Observer of the Scene
July 1st, 2014
8:07 AM
The question we face now is which happens first: that policy change, or the explosion of bombs set by our own citizens who returned from war determined to make our capitals the next front. Yes, what a clever policy we've followed for decade on decade. On the one hand, we've reached out to Muslim nations with high explosive; on the other, we've opened our borders to mass immigration by Muslims who are, it seems, not entirely happy about our international policy. If only wise and far-sighted individuals like Eliot Abrams had had some influence over what we were doing. If only we'd asked Israel how it has managed to assimilate all those Pakistanis, Bangladeshis, Somalis, Eritreans and other assorted Africans it has welcomed in.
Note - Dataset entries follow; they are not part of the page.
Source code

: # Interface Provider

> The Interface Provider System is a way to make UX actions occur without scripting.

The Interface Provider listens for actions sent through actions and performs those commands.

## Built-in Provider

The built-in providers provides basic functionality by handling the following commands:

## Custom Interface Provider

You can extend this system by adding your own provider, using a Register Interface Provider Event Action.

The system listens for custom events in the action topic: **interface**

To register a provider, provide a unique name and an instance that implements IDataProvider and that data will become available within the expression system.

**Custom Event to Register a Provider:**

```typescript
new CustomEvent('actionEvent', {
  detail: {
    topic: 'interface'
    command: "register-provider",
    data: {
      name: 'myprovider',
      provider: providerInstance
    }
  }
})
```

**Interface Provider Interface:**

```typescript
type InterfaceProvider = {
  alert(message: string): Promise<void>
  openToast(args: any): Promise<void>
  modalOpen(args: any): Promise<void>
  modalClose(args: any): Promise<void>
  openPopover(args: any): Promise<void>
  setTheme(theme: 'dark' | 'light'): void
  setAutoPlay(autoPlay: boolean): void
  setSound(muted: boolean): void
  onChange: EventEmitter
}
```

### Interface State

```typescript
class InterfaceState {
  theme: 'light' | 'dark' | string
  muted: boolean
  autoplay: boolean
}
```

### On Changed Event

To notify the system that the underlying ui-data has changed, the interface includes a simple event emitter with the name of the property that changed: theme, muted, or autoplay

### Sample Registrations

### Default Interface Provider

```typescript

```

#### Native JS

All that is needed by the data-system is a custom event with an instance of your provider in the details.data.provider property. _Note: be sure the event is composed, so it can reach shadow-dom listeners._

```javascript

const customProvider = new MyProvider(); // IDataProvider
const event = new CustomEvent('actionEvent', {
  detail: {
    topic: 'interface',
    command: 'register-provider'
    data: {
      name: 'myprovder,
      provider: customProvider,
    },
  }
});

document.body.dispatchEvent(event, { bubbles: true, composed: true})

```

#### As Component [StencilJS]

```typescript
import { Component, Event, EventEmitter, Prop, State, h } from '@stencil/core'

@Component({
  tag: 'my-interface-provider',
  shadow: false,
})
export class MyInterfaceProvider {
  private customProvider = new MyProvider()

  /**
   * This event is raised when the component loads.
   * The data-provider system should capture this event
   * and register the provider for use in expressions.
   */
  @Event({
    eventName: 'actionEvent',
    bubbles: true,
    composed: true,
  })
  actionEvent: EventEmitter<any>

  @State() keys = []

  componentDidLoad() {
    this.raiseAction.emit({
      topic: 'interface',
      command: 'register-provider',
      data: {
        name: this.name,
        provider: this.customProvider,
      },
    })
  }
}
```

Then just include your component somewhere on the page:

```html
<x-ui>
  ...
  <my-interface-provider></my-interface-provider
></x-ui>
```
You know, the dream-filled migrants who have helped Israel's economy boom, rather than its underground stations and buses.

David O'Sullivan
June 27th, 2014
5:06 AM
It is time to partition Iraq…Iraq is basically a construction created by Britain and France after the fall of the Ottoman empire for the benefit of the West, without reference to the diverse communities that make up the population…Iraq (and Syria) should be partitioned into a Kurdish state, Sunni state and Shia state so that the security forces created by them can be trusted by the communities in which they operate. Syria is a special case; there is a large Sunni population, and a minority Alawite population more closely aligned to Shia than Sunni and some other minorities whose interests should be recognized. Such a resolution may well be supported by the other Moslem states in the region.